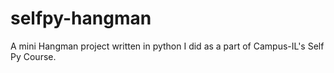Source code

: # selfpy-hangman
A mini Hangman project written in python I did as a part of Campus-IL's Self Py Course.
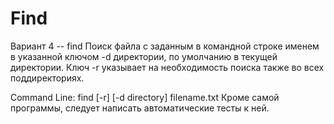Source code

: # Find
Вариант 4 -- find
Поиск файла с заданным в командной строке именем в указанной ключом -d директории,
по умолчанию в текущей директории. Ключ -r указывает на необходимость поиска 
также во всех поддиректориях.

Command Line: find [-r] [-d directory] filename.txt
Кроме самой программы, следует написать автоматические тесты к ней.
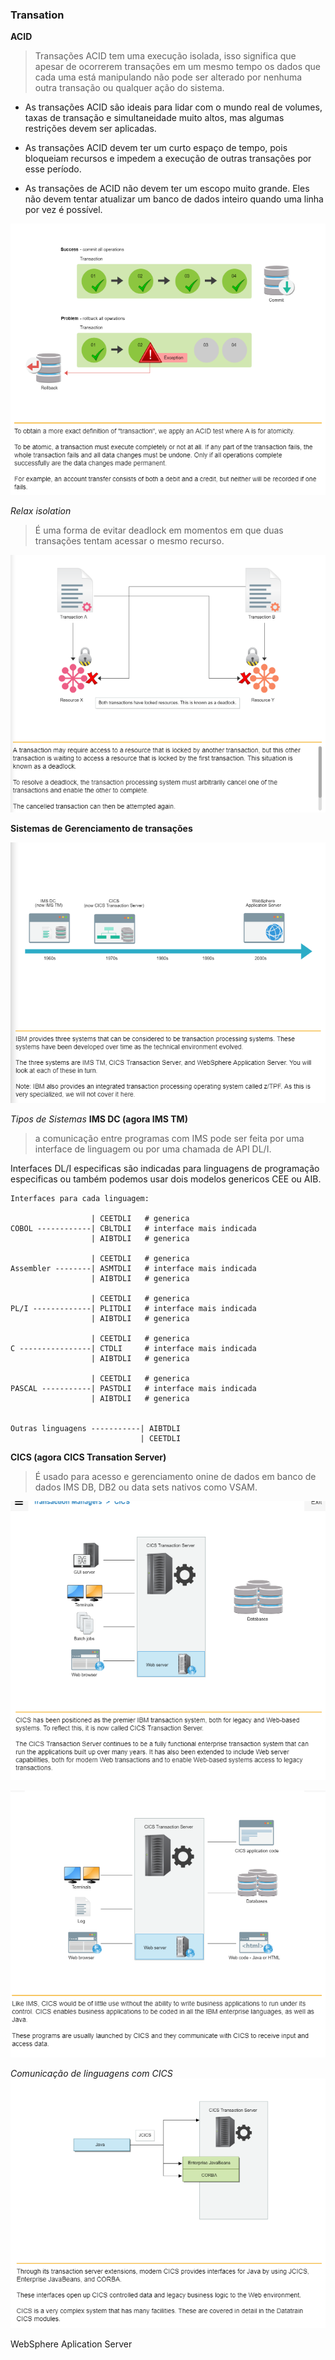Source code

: ### Transation

**ACID**
> Transações ACID tem uma execução isolada, isso significa que apesar de ocorrerem transações em um mesmo tempo os dados que cada uma está manipulando não pode ser alterado por nenhuma outra transação ou qualquer ação do sistema.

- As transações ACID são ideais para lidar com o mundo real de volumes, taxas de transação e simultaneidade muito altos, mas algumas restrições devem ser aplicadas.

- As transações ACID devem ter um curto espaço de tempo, pois bloqueiam recursos e impedem a execução de outras transações por esse período.

- As transações de ACID não devem ter um escopo muito grande. Eles não devem tentar atualizar um banco de dados inteiro quando uma linha por vez é possível.

![Explicação sobre master catalog:](https://github.com/ThreeDP/MTM/blob/master/img/Transation_Processing_Systems/1.png)

*Relax isolation*
> É uma forma de evitar deadlock em momentos em que duas transações tentam acessar o mesmo recurso.

![Explicação sobre master catalog:](https://github.com/ThreeDP/MTM/blob/master/img/Transation_Processing_Systems/2.png)

**Sistemas de Gerenciamento de transações**
> 

![Explicação sobre master catalog:](https://github.com/ThreeDP/MTM/blob/master/img/Transation_Processing_Systems/3.png)

*Tipos de Sistemas*
**IMS DC (agora IMS TM)**
> a comunicação entre programas com IMS pode ser feita por uma interface de linguagem ou por uma chamada de API DL/I.

Interfaces DL/I especificas são indicadas para linguagens de programação especificas ou também podemos usar dois modelos genericos CEE ou AIB.
  
    Interfaces para cada linguagem:
    
                      | CEETDLI   # generica
    COBOL ------------| CBLTDLI   # interface mais indicada
                      | AIBTDLI   # generica
    
                      | CEETDLI   # generica
    Assembler --------| ASMTDLI   # interface mais indicada
                      | AIBTDLI   # generica
                      
                      | CEETDLI   # generica
    PL/I -------------| PLITDLI   # interface mais indicada
                      | AIBTDLI   # generica
                      
                      | CEETDLI   # generica
    C ----------------| CTDLI     # interface mais indicada
                      | AIBTDLI   # generica
                      
                      | CEETDLI   # generica
    PASCAL -----------| PASTDLI   # interface mais indicada
                      | AIBTDLI   # generica


    Outras linguagens -----------| AIBTDLI  
                                 | CEETDLI                         
    
                      
**CICS (agora CICS Transation Server)**
> É usado para acesso e gerenciamento onine de dados em banco de dados IMS DB, DB2 ou data sets nativos como VSAM.

![Explicação sobre master catalog:](https://github.com/ThreeDP/MTM/blob/master/img/Transation_Processing_Systems/4.png)

![Explicação sobre master catalog:](https://github.com/ThreeDP/MTM/blob/master/img/Transation_Processing_Systems/5.png)

*Comunicação de linguagens com CICS*
![Explicação sobre master catalog:](https://github.com/ThreeDP/MTM/blob/master/img/Transation_Processing_Systems/6.png)

WebSphere Aplication Server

> _Prompt_:
Once the line with "linguagens com CICS*" has been found in the records above, retype it and every line after it exactly, and include nothing else.

> _Response_:
*Comunicação de linguagens com CICS*
![Explicação sobre master catalog:](https://github.com/ThreeDP/MTM/blob/master/img/Transation_Processing_Systems/6.png)

WebSphere Aplication Server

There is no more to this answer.